Servidores da Embrapa, representantes de movimentos sociais do campo e parlamentares da Bancada do PT repudiaram durante plenária, realizada na Câmara nesta quarta-feira (16), a ingerência de empresas privadas junto à instituição pública de pesquisa agropecuária.

O evento foi convocado pela Frente Parlamentar Mista em Defesa da Soberania Nacional, presidida pelo deputado Patrus Ananias (PT-MG), e pela deputada Erika Kokay (PT-DF) e o deputado Pedro Uczai (PT-SC). Os participantes condenaram a “reestruturação” elaborada pela atual direção da empresa com base em “estudos” de uma consultoria paga com recursos de entidades ligadas ao agronegócio.

O presidente do sindicato da categoria (Sinpaf – Sindicato Nacional dos Trabalhadores de Pesquisa e Desenvolvimento Agropecuário), Marcos Vinícius Vidal, denunciou que atualmente está em curso um desvirtuamento dos objetivos institucionais da Embrapa.

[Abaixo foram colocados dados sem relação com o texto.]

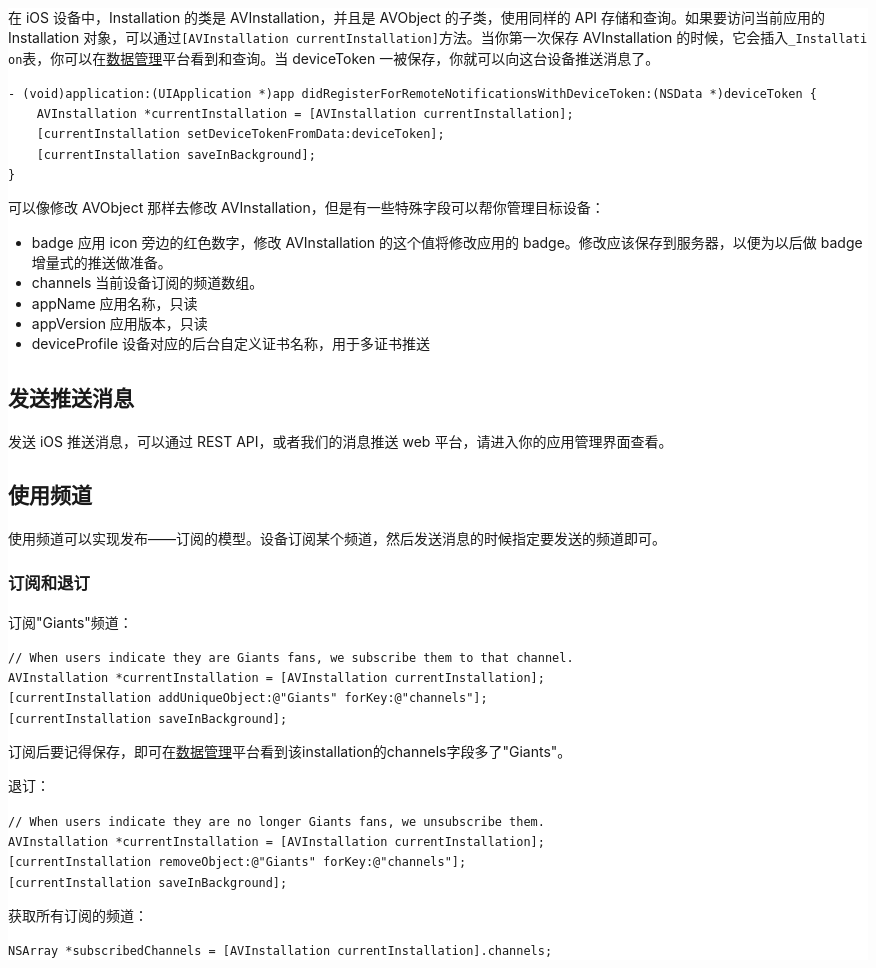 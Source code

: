 在 iOS 设备中，Installation 的类是 AVInstallation，并且是 AVObject 的子类，使用同样的 API 存储和查询。如果要访问当前应用的 Installation 对象，可以通过`[AVInstallation currentInstallation]`方法。当你第一次保存 AVInstallation 的时候，它会插入`_Installation`表，你可以在[数据管理](/data.html?appid={{appid}})平台看到和查询。当 deviceToken 一被保存，你就可以向这台设备推送消息了。

```objc
- (void)application:(UIApplication *)app didRegisterForRemoteNotificationsWithDeviceToken:(NSData *)deviceToken {
    AVInstallation *currentInstallation = [AVInstallation currentInstallation];
    [currentInstallation setDeviceTokenFromData:deviceToken];
    [currentInstallation saveInBackground];
}
```

可以像修改 AVObject 那样去修改 AVInstallation，但是有一些特殊字段可以帮你管理目标设备：

* badge 应用 icon 旁边的红色数字，修改 AVInstallation 的这个值将修改应用的 badge。修改应该保存到服务器，以便为以后做 badge 增量式的推送做准备。
* channels 当前设备订阅的频道数组。
* appName 应用名称，只读
* appVersion 应用版本，只读
* deviceProfile 设备对应的后台自定义证书名称，用于多证书推送

## 发送推送消息

发送 iOS 推送消息，可以通过 REST API，或者我们的消息推送 web 平台，请进入你的应用管理界面查看。

## 使用频道

使用频道可以实现发布——订阅的模型。设备订阅某个频道，然后发送消息的时候指定要发送的频道即可。

### 订阅和退订

订阅"Giants"频道：

```objc
// When users indicate they are Giants fans, we subscribe them to that channel.
AVInstallation *currentInstallation = [AVInstallation currentInstallation];
[currentInstallation addUniqueObject:@"Giants" forKey:@"channels"];
[currentInstallation saveInBackground];
```

订阅后要记得保存，即可在[数据管理](/data.html?appid={{appid}})平台看到该installation的channels字段多了"Giants"。

退订：

```objc
// When users indicate they are no longer Giants fans, we unsubscribe them.
AVInstallation *currentInstallation = [AVInstallation currentInstallation];
[currentInstallation removeObject:@"Giants" forKey:@"channels"];
[currentInstallation saveInBackground];
```

获取所有订阅的频道：

```objc
NSArray *subscribedChannels = [AVInstallation currentInstallation].channels;
```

“Com o discurso da modernização e da eficácia a atual direção da Embrapa contratou uma consultoria especializada, paga com doações vindas de entidades como a Confederação Nacional da Agricultura (CNA), a Organização das Cooperativas Brasileiras (OCB) e o Sebrae, para apresentar estudo sobre a reestruturação da empresa pública. Por que empresas que têm interesses diretos no resultado das pesquisas feitas pela Embrapa estão financiando esses estudos? Como diz o ditado, nós sabemos que quem paga a banda escolhe a música. Estão transformando a Embrapa em um grande balcão de negócio”, acusou o dirigente sindical.

O presidente do sindicato denunciou ainda que, para esconder o processo de desmonte da empresa em benefício de setores privados, o atual presidente da Embrapa, Celso Moretti, marcou uma reunião com servidores da empresa para o mesmo horário da plenária marcada para debater o futuro da empresa na Câmara. No evento realizado na manhã desta quarta-feira, a direção da Embrapa apresentou o “estudo” da consultoria sobre a reestruturação da Embrapa.

“Nenhum servidor conheceu esse plano de reestruturação ou sequer teve participação em sua formulação. Oito mil trabalhadores da Embrapa estão sendo vergonhosamente invisibilizados nesse processo de desmonte. Estamos sendo atacados por oportunistas que querem destruir uma empresa pública construída com o suor do povo brasileiro”, disse Marcos Vinícius.

Conflito de interesses entre Embrapa e agronegócio

Os parlamentares petistas participantes do ato condenaram a relação espúria envolvendo interesses públicos e privados na “reestruturação”. O deputado Patrus Ananias destacou que a “reestruturação” da Embrapa a partir da visão de entidades ligadas ao agronegócio, “não se coadunam com os objetivos de produção de alimentos saudáveis e de apoio à agricultura familiar, que deveriam ser perseguidos pela empresa”. “Todo esse processo faz parte da destruição da nossa soberania promovida pelo governo Bolsonaro”, ressaltou o deputado.

Já a deputada Erika Kokay disse que essa “reestruturação” é um “processo covarde que não visa atender os interesses da população brasileira”. “A Embrapa não pode ser vítima de um processo de reestruturação financiado por setores que não tem interesse público. O que a Embrapa precisa é de um projeto de desenvolvimento tecnológico para tirar o Brasil do Mapa da Fome, com alimentos saudáveis na mesa do povo brasileiro”, destacou.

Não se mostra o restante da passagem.